But what's happening in Philadelphia has helped changed the narrative.

"But now, we're finally starting to see signs of progress against an epidemic that was once feared to be unstoppable," wrote TEDMED.

So what's the change? And what's behind it?

The good news is that data show obesity levels among K-12 students in Philadelphia fell by 4.7 percent from the 2006-2007 school year to the 2009-2010 school year. The caveat there—and it's a big one—is that the data doesn't track individual students. So there's no way of knowing whether this is due to some influx of younger students who aren't obese, older obese students graduating (or moving away, or dropping out of school), some combination, or something else entirely.
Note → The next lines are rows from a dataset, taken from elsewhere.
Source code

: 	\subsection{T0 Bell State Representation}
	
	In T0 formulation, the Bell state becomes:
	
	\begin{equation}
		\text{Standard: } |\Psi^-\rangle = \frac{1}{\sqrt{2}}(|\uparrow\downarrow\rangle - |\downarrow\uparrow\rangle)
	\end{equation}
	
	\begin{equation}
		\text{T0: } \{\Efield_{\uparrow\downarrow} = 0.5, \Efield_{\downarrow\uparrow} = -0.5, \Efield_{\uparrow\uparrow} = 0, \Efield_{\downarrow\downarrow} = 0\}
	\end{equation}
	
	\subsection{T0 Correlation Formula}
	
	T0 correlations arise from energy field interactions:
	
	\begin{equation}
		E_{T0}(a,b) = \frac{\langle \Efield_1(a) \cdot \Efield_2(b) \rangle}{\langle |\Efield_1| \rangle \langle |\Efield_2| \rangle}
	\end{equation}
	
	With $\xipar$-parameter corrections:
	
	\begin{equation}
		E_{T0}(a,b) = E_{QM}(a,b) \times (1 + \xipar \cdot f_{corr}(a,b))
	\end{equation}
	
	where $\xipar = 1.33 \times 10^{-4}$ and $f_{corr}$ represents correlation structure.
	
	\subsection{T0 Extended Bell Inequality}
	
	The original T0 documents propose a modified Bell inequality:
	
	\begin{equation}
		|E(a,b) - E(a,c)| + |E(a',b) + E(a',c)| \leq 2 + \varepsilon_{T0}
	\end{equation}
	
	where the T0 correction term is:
This clear uncertainty, though, hasn't stopped RWJF from suggesting that policy changes it favors are behind the change.

Among the six factors RWJF cites as part of Philadelphia's efforts "working to address obesity" is the fact the city "required chain restaurants to post calorie information on menus and menu boards."
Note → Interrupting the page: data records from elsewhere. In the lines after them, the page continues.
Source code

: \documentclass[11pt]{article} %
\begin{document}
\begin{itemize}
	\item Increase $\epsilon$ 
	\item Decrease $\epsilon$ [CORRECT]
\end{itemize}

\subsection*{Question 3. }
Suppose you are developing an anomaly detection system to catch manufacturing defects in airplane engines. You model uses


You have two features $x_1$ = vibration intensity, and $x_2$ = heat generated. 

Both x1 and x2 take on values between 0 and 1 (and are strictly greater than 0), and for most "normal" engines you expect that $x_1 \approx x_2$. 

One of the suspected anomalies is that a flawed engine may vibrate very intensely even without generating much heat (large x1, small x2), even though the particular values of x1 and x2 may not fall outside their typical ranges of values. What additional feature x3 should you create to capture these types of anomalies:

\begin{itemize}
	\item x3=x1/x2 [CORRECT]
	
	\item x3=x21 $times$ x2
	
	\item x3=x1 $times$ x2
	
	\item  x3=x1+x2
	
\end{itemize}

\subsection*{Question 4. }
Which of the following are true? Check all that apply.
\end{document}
Cheering on mandatory calorie labeling is a constant RWJF refrain. In a 2013 report listing four key strategies for reducing obesity, for example, RWJF also credited four states for "requiring chain restaurants to post nutrition information."

But, as I've written before, laws requiring the posting of calorie counts don't work. In fact, research has shown they can push people to ingest more calories, rather than fewer.
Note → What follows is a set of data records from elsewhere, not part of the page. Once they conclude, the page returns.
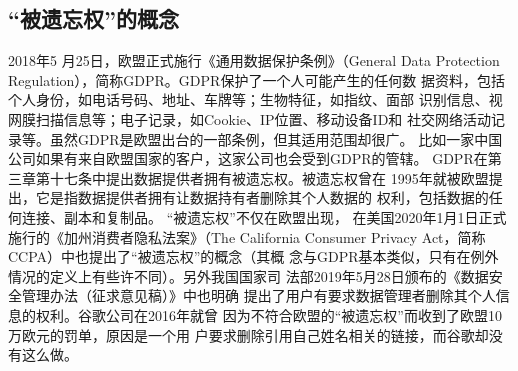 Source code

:\subsection{“被遗忘权”的概念}
2018年5 月25日，欧盟正式施行《通用数据保护条例》（General Data
Protection Regulation）\cite{gdpr2018}，简称GDPR。GDPR保护了一个人可能产生的任何数
据资料，包括个人身份，如电话号码、地址、车牌等；生物特征，如指纹、面部
识别信息、视网膜扫描信息等；电子记录，如Cookie、IP位置、移动设备ID和
社交网络活动记录等。虽然GDPR是欧盟出台的一部条例，但其适用范围却很广\cite{visser2017,10.1007/978-3-030-21752-5_4,Kwak2017LetMU,Francesco2018}。
比如一家中国公司如果有来自欧盟国家的客户，这家公司也会受到GDPR的管辖。
GDPR在第三章第十七条中提出数据提供者拥有被遗忘权\cite{sarkar:hal-01824058,VILLARONGA2018304}。被遗忘权曾在
1995年就被欧盟提出，它是指数据提供者拥有让数据持有者删除其个人数据的
权利，包括数据的任何连接、副本和复制品。 “被遗忘权”不仅在欧盟出现，
在美国2020年1月1日正式施行的《加州消费者隐私法案》（The California
Consumer Privacy Act，简称CCPA）\cite{ccpa2020}中也提出了“被遗忘权”的概念（其概
念与GDPR基本类似，只有在例外情况的定义上有些许不同）。另外我国国家司
法部2019年5月28日颁布的《数据安全管理办法（征求意见稿）》\cite{gbt35273}中也明确
提出了用户有要求数据管理者删除其个人信息的权利。谷歌公司在2016年就曾
因为不符合欧盟的“被遗忘权”而收到了欧盟10万欧元的罚单，原因是一个用
户要求删除引用自己姓名相关的链接，而谷歌却没有这么做\cite{caipeiru2019}。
This is precisely the problem. RWJF touts many policies. Some might work. Some might not. That's fine. But some have been shown not to work. And RWJF appears to treat all of these very different animals—the uncertain ones and the certainly-not-working ones—as cogs that are part of a real reduction in obesity levels. And it does so without even knowing who, exactly, the less obese people are.

This sloppiness is a longstanding problem in RWJF's work.

In 2012, for example, I wrote about another RWJF study that looked at areas the group said were experiencing "the most progress" in combating childhood obesity.

As I noted after sifting through the data, what RWJF was touting was, among other things, a reported "decrease of 1.1 percent in the obese/overweight levels of [two] completely different set[s] of students over five years."

Worse than touting a statistically insignificant decrease in childhood obesity as an area of great "progress," RWJF failed to note that the group it paid to carry out the research had also noted that "the majority of counties in the state [of California, where the study was centered, are] still registering increases in obesity rates among school-age children."

If this is evidence from places with "the most progress," then I suppose any old Pyrrhic victory is worth celebrating.

The 2012 study has been updated since my last look, with more data added last year. Some of the decline—as high as 21.4 percent in one case—are impressive on paper. But the data suffers from some of the same flaws, including that the research is often tracking two entirely different sets of individuals in the same location.

In any case, the good news is that obesity levels do appear to be leveling off in some places, and among some populations. As The New York Times reported, in 2012, they are "the first indication that the obesity epidemic, one of the nation's most intractable health problems, may actually be reversing course."

This could be the result of any number of factors. It could be the result of one singe factor. No one knows.

Researchers, the Times reported, "say they are not sure what is behind the declines." But "many scientists doubt that anti-obesity programs actually work."

And until research proves a definitive causal link between specific changes and specific outcomes, groups like RWJF (and others) would best serve the public by halting claims that the group knows how to reduce obesity levels or, worse, that RWJF's disproven policy prescriptions are behind any positive trends.